## RECORD EXCERPTS
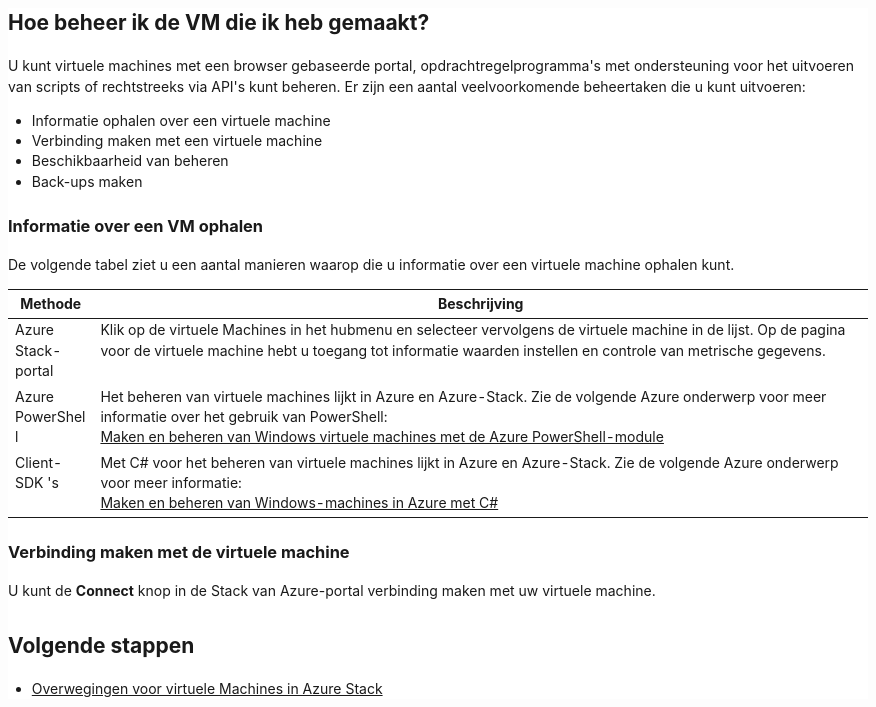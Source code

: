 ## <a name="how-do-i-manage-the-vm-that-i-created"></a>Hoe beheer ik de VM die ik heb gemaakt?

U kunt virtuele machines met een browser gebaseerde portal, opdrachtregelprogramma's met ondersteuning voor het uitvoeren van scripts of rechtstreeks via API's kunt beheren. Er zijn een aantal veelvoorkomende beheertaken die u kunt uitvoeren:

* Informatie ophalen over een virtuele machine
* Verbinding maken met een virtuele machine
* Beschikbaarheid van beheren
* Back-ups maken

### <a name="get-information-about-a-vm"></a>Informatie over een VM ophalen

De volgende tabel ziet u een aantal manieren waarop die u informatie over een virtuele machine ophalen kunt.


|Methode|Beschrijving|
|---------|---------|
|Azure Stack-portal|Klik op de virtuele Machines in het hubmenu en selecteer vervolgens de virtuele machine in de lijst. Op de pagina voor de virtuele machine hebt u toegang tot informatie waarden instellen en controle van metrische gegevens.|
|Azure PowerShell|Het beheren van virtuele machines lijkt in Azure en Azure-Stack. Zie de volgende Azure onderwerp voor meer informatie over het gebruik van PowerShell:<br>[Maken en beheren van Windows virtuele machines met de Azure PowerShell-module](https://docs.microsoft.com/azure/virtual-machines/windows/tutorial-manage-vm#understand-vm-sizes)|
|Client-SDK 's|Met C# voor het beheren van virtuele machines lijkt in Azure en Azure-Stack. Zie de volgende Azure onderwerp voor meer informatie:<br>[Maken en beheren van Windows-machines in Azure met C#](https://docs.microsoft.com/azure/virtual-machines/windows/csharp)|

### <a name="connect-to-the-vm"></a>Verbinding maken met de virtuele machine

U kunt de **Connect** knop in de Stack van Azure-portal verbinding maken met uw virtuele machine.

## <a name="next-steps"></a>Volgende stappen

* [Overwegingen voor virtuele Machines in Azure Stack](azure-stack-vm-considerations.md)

## ABOUT THIS EXERCISE
Copy the lines of the data above exactly as written, beginning with the line containing "ik heb gemaakt?" and ending with the line containing "met de virtuele machine", and leave out all other lines.

## FINAL ANSWER
: ## <a name="how-do-i-manage-the-vm-that-i-created"></a>Hoe beheer ik de VM die ik heb gemaakt?

U kunt virtuele machines met een browser gebaseerde portal, opdrachtregelprogramma's met ondersteuning voor het uitvoeren van scripts of rechtstreeks via API's kunt beheren. Er zijn een aantal veelvoorkomende beheertaken die u kunt uitvoeren:

* Informatie ophalen over een virtuele machine
* Verbinding maken met een virtuele machine
* Beschikbaarheid van beheren
* Back-ups maken

### <a name="get-information-about-a-vm"></a>Informatie over een VM ophalen

De volgende tabel ziet u een aantal manieren waarop die u informatie over een virtuele machine ophalen kunt.


|Methode|Beschrijving|
|---------|---------|
|Azure Stack-portal|Klik op de virtuele Machines in het hubmenu en selecteer vervolgens de virtuele machine in de lijst. Op de pagina voor de virtuele machine hebt u toegang tot informatie waarden instellen en controle van metrische gegevens.|
|Azure PowerShell|Het beheren van virtuele machines lijkt in Azure en Azure-Stack. Zie de volgende Azure onderwerp voor meer informatie over het gebruik van PowerShell:<br>[Maken en beheren van Windows virtuele machines met de Azure PowerShell-module](https://docs.microsoft.com/azure/virtual-machines/windows/tutorial-manage-vm#understand-vm-sizes)|
|Client-SDK 's|Met C# voor het beheren van virtuele machines lijkt in Azure en Azure-Stack. Zie de volgende Azure onderwerp voor meer informatie:<br>[Maken en beheren van Windows-machines in Azure met C#](https://docs.microsoft.com/azure/virtual-machines/windows/csharp)|

### <a name="connect-to-the-vm"></a>Verbinding maken met de virtuele machine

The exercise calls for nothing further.